## Exercise brief
Which lines in the data contain the word "businesses"? Please copy each of them.

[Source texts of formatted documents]
====================

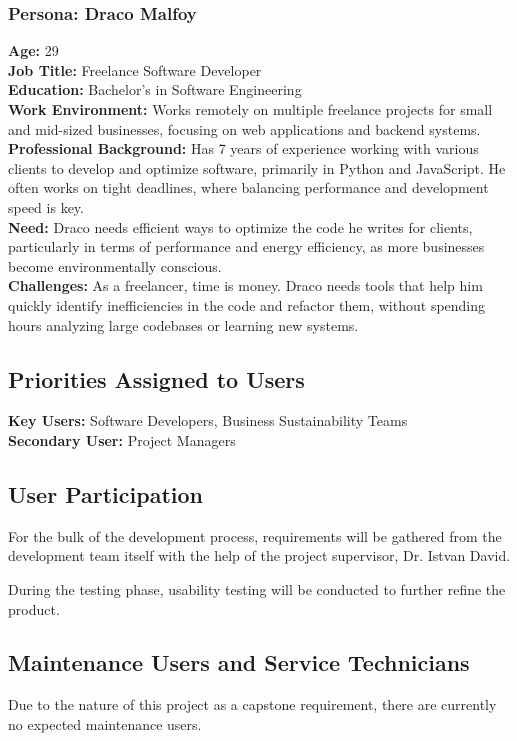 \documentclass[12pt]{article}
\begin{document}
\subsubsection*{Persona: Draco Malfoy}
\textbf{Age:} 29\\
\textbf{Job Title:} Freelance Software Developer\\
\textbf{Education:} Bachelor's in Software Engineering\\[2mm]
\textbf{Work Environment:} Works remotely on multiple freelance projects for small and mid-sized businesses, focusing on web applications and backend systems.\\
\textbf{Professional Background:} Has 7 years of experience working with various clients to develop and optimize software, primarily in Python and JavaScript. He often works on tight deadlines, where balancing performance and development speed is key.\\[2mm]
\textbf{Need:} Draco needs efficient ways to optimize the code he writes for clients, particularly in terms of performance and energy efficiency, as more businesses become environmentally conscious.\\
\textbf{Challenges:} As a freelancer, time is money. Draco needs tools that help him quickly identify inefficiencies in the code and refactor them, without spending hours analyzing large codebases or learning new systems.

\subsection{Priorities Assigned to Users}
\textbf{Key Users:} Software Developers, Business Sustainability Teams \\
\textbf{Secondary User:} Project Managers

\subsection{User Participation}
For the bulk of the development process, requirements will be gathered from the development team itself with the help of the project supervisor, Dr. Istvan David.

During the testing phase, usability testing will be conducted to further refine the product.

\subsection{Maintenance Users and Service Technicians}
Due to the nature of this project as a capstone requirement, there are currently no expected maintenance users.
\end{document}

====================

## Solved problem
\textbf{Work Environment:} Works remotely on multiple freelance projects for small and mid-sized businesses, focusing on web applications and backend systems.\\
\textbf{Need:} Draco needs efficient ways to optimize the code he writes for clients, particularly in terms of performance and energy efficiency, as more businesses become environmentally conscious.\\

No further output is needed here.